List each line of the data that holds the string "which", please.

○ ○ ○

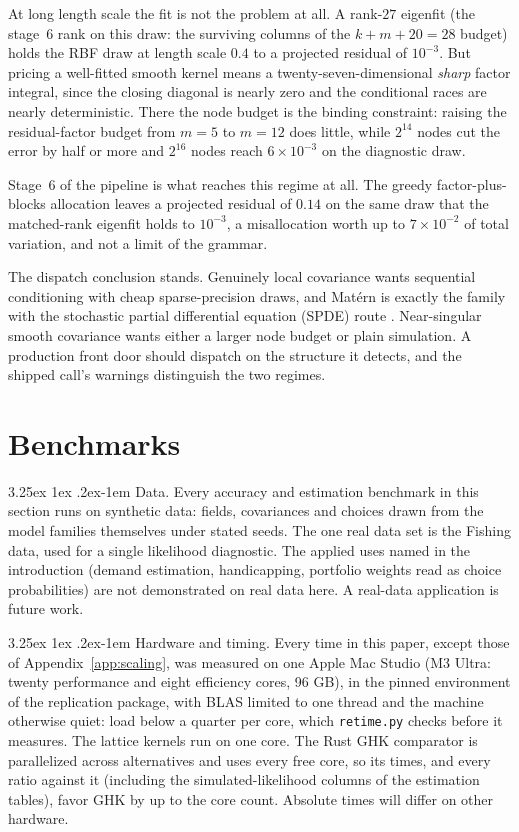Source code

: \documentclass[11pt]{article}
\makeatletter
\renewcommand\paragraph{\@startsection{paragraph}{4}{\z@}%
  {3.25ex \@plus1ex \@minus.2ex}{-1em}%
  {\normalfont\normalsize\itshape}}
\makeatother
\begin{document}
At long length scale the fit is not the problem at all. A rank-$27$
eigenfit (the stage~6 rank on this draw: the surviving columns of the
$k+m+20=28$ budget) holds the RBF draw at length scale $0.4$ to a projected residual
of $10^{-3}$. But pricing a well-fitted smooth kernel means a
twenty-seven-dimensional \emph{sharp} factor integral, since the closing
diagonal is nearly zero and the conditional races are nearly
deterministic. There the node budget is the binding constraint:
raising the residual-factor budget from $m=5$ to $m=12$ does little,
while $2^{14}$ nodes cut the error by half or more
and $2^{16}$ nodes reach $6\times10^{-3}$ on the diagnostic draw.

Stage~6 of the pipeline is what reaches this regime at all. The greedy
factor-plus-blocks allocation leaves a projected residual of $0.14$ on
the same draw that the matched-rank eigenfit holds to $10^{-3}$, a
misallocation worth up to $7\times10^{-2}$ of total variation, and not a
limit of the grammar.

The dispatch conclusion stands. Genuinely local covariance wants
sequential conditioning with cheap sparse-precision draws, and Mat\'ern
is exactly the family with the stochastic partial differential equation (SPDE) route \citep{lindgren2011}.
Near-singular smooth covariance wants either a larger node budget or
plain simulation. A production front door should dispatch on the
structure it detects, and the shipped call's warnings distinguish the two
regimes.

\section{Benchmarks}\label{sec:num}

\paragraph{Data.} Every accuracy and estimation benchmark in this section
runs on synthetic data: fields, covariances and choices drawn from the
model families themselves under stated seeds. The one real data set is
the Fishing data, used for a single likelihood diagnostic. The applied
uses named in the introduction (demand estimation, handicapping,
portfolio weights read as choice probabilities) are not demonstrated on
real data here. A real-data application is future work.

\paragraph{Hardware and timing.} Every time in this paper, except those of Appendix~\ref{app:scaling}, was measured on
one Apple Mac Studio (M3 Ultra: twenty performance and eight efficiency
cores, 96 GB), in the pinned environment of the replication package, with
BLAS limited to one thread and the machine otherwise quiet: load below a
quarter per core, which \texttt{retime.py} checks before it measures. The
lattice kernels run on one core. The Rust GHK comparator is parallelized
across alternatives and uses every free core, so its times, and every
ratio against it (including the simulated-likelihood columns of the
estimation tables), favor GHK by up to the core count. Absolute times
will differ on other hardware.
\end{document}
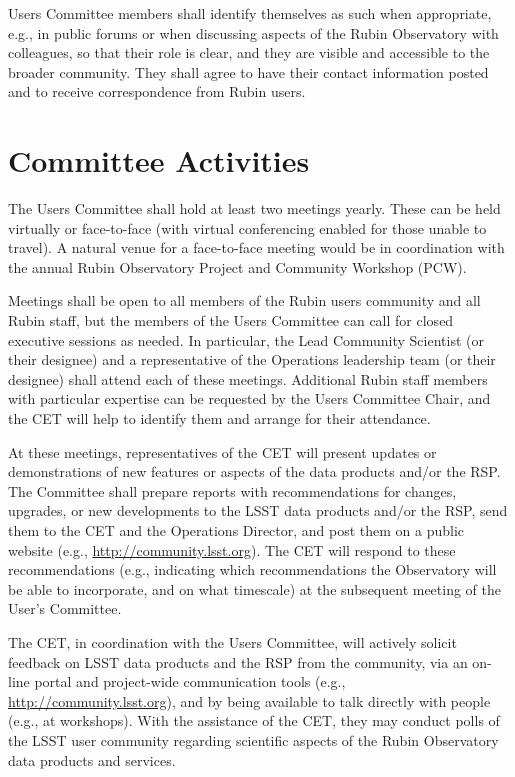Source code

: \documentclass[OPS,toc]{lsstdoc}
\begin{document}
Users Committee members shall identify themselves as such when appropriate, e.g., in public forums or when discussing aspects of the Rubin Observatory with colleagues, so that their role is clear, and they are visible and accessible to the broader community.
They shall agree to have their contact information posted and to receive correspondence from Rubin users.

\section{Committee Activities}

The Users Committee shall hold at least two meetings yearly.
These can be held virtually or face-to-face (with virtual conferencing enabled for those unable to travel).
A natural venue for a face-to-face meeting would be in coordination with the annual Rubin Observatory Project and Community Workshop (PCW).

Meetings shall be open to all members of the Rubin users community and all Rubin staff, but the members of the Users Committee can call for closed executive sessions as needed.
In particular, the Lead Community Scientist (or their designee) and a representative of the Operations leadership team (or their designee) shall attend each of these meetings.
Additional Rubin staff members with particular expertise can be requested by the Users Committee Chair, and the CET will help to identify them and arrange for their attendance.

At these meetings, representatives of the CET will present updates or demonstrations of new features or aspects of the data products and/or the RSP.
The Committee shall prepare reports with recommendations for changes, upgrades, or new developments to the LSST data products and/or the RSP, send them to the CET and the Operations Director, and post them on a public website (e.g., \url{http://community.lsst.org}).
The CET will respond to these recommendations (e.g., indicating which recommendations the Observatory will be able to incorporate, and on what timescale) at the subsequent meeting of the User’s Committee.  

The CET, in coordination with the Users Committee, will actively solicit feedback on LSST data products and the RSP from the community, via an on-line portal and project-wide communication tools (e.g., \url{http://community.lsst.org}), and by being available to talk directly with people (e.g., at workshops).
With the assistance of the CET, they may conduct polls of the LSST user community regarding scientific aspects of the Rubin Observatory data products and services.
\end{document}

○ ○ ○

Result of the task:
quarter per core, which \texttt{retime.py} checks before it measures. The
The CET will respond to these recommendations (e.g., indicating which recommendations the Observatory will be able to incorporate, and on what timescale) at the subsequent meeting of the User’s Committee.  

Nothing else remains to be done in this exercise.